Notice of Pre-AIA or AIA Status
The present application, filed on or after March 16, 2013, is being examined under the first inventor to file provisions of the AIA .
Claim Status
Claims 2 and 14-16 were canceled.
Claims 1, 3-13 and 17-20 are pending and under consideration.
Withdrawn Rejections
Rejection of Claims 1-13 and 17-20 under 35 U.S.C. 103 as being unpatentable over Blais et al (WO2015/125118) in view of Blue et al (WO 2012/078482) is withdrawn in favor of below rejection.

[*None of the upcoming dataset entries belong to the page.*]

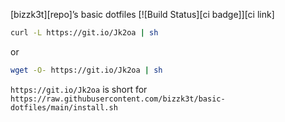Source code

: [bizzk3t][repo]’s basic dotfiles [![Build Status][ci badge]][ci link]


```sh
curl -L https://git.io/Jk2oa | sh
```
or
```sh
wget -O- https://git.io/Jk2oa | sh
```

`https://git.io/Jk2oa` is short for `https://raw.githubusercontent.com/bizzk3t/basic-dotfiles/main/install.sh`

Provisional rejection of Claims 1-2, 7-11 and 17 on the ground of nonstatutory double patenting as being unpatentable over claims 1-14 and 18-24 of copending Application No. 17/632,299 is withdrawn because Application No. 17/632,299 is now abandoned.
NEW - Claim Rejections - 35 USC § 103
(necessitated by amendments)
The following is a quotation of 35 U.S.C. 103 which forms the basis for all obviousness rejections set forth in this Office action:
A patent for a claimed invention may not be obtained, notwithstanding that the claimed invention is not identically disclosed as set forth in section 102, if the differences between the claimed invention and the prior art are such that the claimed invention as a whole would have been obvious before the effective filing date of the claimed invention to a person having ordinary skill in the art to which the claimed invention pertains. Patentability shall not be negated by the manner in which the invention was made.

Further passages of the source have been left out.